Geographic Information Systems:Geographic Information Systems: What They Are All About
Geographic Information Systems: What They Are All About
Geographic Information Systems (GISs) serve the purpose of maintaining, analyzing and visualizing spatial data that represent geographic objects, such as mountains, lakes, houses, roads, tunnels. For spatial data, geometric (spatial) attributes play a key role, representing e.g. points, lines, and regions in the plane or volumes in 3-dimensional space. They model geographical features of the real world, such as geodesic measurement points, boundary lines between adjacent pieces of land (in a cadastral database), lakes or recreational park regions (in a tourist information system). In three dimensions, spatial data describe tunnels, underground pipe systems in cities, mountain ranges, or quarries. In addition, spatial data in a GIS possess non-geometric, so-called thematic attributes, such as the time when a geodesic measurement was taken, the name of the owner of a piece of land in a cadastral database, the usage history of a park.

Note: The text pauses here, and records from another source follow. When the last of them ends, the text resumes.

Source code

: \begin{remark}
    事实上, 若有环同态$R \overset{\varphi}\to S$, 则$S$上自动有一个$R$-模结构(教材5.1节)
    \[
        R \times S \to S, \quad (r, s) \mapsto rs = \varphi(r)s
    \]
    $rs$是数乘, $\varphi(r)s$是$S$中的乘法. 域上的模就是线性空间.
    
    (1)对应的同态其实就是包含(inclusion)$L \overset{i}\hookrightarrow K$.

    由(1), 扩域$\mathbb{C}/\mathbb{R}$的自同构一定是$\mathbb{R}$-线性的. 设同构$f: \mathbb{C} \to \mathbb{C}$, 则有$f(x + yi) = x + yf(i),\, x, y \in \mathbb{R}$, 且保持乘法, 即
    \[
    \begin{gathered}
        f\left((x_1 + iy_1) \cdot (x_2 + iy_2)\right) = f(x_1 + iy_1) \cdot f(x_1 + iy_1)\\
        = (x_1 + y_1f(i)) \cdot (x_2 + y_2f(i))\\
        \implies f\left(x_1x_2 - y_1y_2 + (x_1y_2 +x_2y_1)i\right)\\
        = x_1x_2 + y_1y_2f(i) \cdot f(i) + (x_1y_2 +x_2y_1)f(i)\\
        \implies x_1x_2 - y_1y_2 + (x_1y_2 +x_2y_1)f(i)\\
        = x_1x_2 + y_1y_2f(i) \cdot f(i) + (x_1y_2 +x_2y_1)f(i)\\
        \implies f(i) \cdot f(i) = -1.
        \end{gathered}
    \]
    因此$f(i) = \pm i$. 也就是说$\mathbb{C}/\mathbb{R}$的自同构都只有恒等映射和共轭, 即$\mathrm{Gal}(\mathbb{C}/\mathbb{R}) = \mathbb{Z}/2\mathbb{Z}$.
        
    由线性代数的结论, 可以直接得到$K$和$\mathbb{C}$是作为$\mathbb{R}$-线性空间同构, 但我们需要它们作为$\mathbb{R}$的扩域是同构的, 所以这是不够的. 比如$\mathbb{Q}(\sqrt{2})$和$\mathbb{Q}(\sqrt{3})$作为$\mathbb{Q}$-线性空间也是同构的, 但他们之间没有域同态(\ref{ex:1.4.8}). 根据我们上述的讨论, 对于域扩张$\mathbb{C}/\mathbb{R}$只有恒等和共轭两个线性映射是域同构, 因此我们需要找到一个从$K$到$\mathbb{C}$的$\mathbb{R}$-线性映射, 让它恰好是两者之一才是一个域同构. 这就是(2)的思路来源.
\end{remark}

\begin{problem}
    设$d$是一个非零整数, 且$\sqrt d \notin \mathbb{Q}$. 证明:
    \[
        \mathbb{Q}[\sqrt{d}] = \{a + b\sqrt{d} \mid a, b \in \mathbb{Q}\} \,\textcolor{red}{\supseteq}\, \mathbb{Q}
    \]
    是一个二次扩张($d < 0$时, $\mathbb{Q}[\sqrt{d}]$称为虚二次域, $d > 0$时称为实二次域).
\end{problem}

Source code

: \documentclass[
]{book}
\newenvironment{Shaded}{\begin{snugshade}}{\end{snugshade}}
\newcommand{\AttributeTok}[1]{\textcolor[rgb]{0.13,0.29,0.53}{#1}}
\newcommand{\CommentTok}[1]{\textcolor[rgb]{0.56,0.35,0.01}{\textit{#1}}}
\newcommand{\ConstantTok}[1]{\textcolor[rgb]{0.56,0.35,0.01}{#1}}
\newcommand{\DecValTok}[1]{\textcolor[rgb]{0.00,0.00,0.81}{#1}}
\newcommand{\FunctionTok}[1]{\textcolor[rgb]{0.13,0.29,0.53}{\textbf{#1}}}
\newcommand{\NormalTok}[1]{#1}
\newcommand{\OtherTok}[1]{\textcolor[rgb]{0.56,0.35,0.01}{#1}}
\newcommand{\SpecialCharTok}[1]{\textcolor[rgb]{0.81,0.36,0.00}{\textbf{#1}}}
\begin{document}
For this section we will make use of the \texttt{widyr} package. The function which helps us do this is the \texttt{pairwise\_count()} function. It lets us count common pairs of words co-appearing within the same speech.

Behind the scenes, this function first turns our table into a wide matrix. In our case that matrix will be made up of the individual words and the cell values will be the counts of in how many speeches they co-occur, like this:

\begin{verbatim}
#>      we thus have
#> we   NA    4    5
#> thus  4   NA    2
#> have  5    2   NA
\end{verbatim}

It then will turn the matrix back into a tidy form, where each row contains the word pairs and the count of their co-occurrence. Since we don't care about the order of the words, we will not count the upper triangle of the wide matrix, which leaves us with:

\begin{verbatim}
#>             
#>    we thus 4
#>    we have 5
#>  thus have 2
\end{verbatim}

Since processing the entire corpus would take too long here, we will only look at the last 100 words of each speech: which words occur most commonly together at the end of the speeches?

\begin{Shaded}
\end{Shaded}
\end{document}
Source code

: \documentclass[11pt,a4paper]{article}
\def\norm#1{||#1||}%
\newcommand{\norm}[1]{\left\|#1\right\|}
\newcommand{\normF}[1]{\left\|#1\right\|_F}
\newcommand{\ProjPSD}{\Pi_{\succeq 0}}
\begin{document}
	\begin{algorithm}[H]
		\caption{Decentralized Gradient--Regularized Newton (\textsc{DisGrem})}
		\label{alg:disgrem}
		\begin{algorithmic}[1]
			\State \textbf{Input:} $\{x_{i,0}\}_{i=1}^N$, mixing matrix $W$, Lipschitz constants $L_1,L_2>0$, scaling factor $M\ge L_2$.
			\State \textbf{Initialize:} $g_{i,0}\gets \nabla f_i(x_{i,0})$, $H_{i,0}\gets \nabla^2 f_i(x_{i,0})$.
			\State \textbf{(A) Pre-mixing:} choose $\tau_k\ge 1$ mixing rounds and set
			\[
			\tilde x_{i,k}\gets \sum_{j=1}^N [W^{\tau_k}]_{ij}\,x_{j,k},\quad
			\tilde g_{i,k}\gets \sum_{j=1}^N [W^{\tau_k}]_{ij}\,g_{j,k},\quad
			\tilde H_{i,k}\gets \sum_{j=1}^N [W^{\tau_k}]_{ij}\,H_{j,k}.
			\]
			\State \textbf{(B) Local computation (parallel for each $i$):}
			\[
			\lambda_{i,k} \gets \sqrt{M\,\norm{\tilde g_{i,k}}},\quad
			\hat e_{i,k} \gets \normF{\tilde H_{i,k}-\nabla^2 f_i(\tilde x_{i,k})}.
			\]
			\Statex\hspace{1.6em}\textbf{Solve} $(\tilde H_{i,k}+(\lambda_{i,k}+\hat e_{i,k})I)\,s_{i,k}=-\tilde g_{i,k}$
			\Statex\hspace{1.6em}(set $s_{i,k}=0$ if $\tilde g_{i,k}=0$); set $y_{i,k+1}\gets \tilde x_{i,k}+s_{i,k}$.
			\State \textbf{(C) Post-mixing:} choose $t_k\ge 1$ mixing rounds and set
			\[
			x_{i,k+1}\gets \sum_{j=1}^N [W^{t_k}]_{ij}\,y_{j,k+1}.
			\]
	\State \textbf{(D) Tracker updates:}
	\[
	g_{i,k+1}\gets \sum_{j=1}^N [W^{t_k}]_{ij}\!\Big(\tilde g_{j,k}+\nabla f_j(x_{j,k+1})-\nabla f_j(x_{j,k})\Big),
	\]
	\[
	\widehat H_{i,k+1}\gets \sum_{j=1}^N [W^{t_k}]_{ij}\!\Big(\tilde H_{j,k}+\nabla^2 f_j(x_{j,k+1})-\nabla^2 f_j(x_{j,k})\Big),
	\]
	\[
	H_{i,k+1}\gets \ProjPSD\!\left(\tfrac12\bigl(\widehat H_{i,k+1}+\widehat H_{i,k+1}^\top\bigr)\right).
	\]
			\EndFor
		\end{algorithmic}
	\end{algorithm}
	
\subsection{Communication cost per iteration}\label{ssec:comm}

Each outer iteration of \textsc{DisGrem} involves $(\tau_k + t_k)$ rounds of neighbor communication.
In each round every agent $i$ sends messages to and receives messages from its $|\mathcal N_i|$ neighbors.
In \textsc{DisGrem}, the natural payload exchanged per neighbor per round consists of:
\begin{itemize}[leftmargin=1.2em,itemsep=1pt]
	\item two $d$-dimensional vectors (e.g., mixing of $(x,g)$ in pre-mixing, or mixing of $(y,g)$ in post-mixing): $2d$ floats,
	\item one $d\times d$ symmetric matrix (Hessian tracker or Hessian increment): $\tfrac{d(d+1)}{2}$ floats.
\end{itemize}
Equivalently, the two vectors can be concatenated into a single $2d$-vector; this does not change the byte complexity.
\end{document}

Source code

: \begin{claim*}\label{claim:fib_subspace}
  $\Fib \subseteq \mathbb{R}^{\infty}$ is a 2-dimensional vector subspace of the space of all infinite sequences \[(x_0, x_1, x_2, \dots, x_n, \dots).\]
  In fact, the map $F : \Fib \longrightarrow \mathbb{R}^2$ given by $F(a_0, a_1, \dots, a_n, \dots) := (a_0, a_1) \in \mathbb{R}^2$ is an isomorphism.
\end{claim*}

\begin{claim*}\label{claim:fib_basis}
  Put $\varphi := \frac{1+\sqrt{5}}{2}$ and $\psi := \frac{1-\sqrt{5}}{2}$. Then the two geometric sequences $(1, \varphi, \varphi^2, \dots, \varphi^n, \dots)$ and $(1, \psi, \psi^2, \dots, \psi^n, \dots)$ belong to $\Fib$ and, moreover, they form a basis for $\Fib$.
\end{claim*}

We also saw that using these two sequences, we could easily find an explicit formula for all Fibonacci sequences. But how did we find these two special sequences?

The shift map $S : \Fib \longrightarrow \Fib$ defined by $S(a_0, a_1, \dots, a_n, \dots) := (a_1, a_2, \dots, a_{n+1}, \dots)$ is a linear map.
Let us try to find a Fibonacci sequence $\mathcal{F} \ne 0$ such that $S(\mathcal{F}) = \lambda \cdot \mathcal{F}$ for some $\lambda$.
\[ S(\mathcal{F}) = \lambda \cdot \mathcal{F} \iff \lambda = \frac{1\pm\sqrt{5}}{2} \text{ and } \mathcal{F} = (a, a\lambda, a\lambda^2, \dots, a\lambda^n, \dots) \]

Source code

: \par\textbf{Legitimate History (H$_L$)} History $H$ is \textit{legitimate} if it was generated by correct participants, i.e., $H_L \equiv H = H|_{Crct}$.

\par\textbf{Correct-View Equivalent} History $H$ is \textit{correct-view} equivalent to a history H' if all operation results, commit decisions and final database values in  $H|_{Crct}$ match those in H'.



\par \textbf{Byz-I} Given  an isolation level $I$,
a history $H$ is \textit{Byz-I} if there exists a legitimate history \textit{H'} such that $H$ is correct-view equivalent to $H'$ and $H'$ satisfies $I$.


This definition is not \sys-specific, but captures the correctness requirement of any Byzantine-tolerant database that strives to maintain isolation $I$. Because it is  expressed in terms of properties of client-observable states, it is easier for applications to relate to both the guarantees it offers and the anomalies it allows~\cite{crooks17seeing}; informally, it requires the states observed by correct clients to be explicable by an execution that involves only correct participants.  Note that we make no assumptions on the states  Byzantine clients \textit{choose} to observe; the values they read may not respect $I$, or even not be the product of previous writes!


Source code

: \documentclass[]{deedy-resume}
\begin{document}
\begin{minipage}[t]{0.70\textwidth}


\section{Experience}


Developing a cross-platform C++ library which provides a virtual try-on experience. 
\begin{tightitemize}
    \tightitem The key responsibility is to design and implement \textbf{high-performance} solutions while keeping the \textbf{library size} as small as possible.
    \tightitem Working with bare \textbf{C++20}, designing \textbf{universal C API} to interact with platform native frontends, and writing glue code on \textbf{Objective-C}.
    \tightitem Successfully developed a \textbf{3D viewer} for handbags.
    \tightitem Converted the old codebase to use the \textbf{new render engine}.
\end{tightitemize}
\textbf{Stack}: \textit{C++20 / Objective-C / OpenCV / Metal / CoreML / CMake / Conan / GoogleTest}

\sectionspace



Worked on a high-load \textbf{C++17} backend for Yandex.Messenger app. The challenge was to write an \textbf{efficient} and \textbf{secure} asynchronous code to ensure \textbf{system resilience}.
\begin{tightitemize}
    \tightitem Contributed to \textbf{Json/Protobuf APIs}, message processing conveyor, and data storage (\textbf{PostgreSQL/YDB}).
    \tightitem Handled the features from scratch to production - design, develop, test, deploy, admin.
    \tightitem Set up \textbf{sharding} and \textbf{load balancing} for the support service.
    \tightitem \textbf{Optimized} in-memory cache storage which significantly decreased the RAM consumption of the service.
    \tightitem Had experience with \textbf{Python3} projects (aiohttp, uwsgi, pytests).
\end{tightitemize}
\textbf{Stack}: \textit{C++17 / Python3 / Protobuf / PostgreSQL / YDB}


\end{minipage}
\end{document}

This chapter aims to highlight some of the data structures and algorithms aspects of GISs that define challenging research problems, and some that show interesting solutions. More background information and deeper technical expositions can be found in books such as [38, 64, 66, 75].
Geometric Objects
Our technical exposition will be limited to geometric objects with a vector representation. Here, a point is described by its coordinates in the Euclidean plane with a Cartesian co- ordinate system. We deliberately ignore the geographic reality that the earth is (almost) spherical, to keep things simple. A line segment is defined by its two end points. A polygonal line is a sequence of line segments with coinciding endpoints along the way. A (simple) polygonal region is described by its corner points, in clockwise (or counterclockwise) order around its interior. In contrast, in a raster representation of a region, each point in the region, discretized at some resolution, has an individual representation, just like a pixel in a raster image. Satellites take raster images at an amazing rate, and hence raster data abound in GISs, challenging current storage technology with terabytes of incoming data per day. Nevertheless, we are not concerned with raster images in this chapter, even though some of the techniques that we describe have implications for raster data [58]. The reason for our choice is the different flavor that operations with raster images have, as compared with vector data, requiring a chapter of their own.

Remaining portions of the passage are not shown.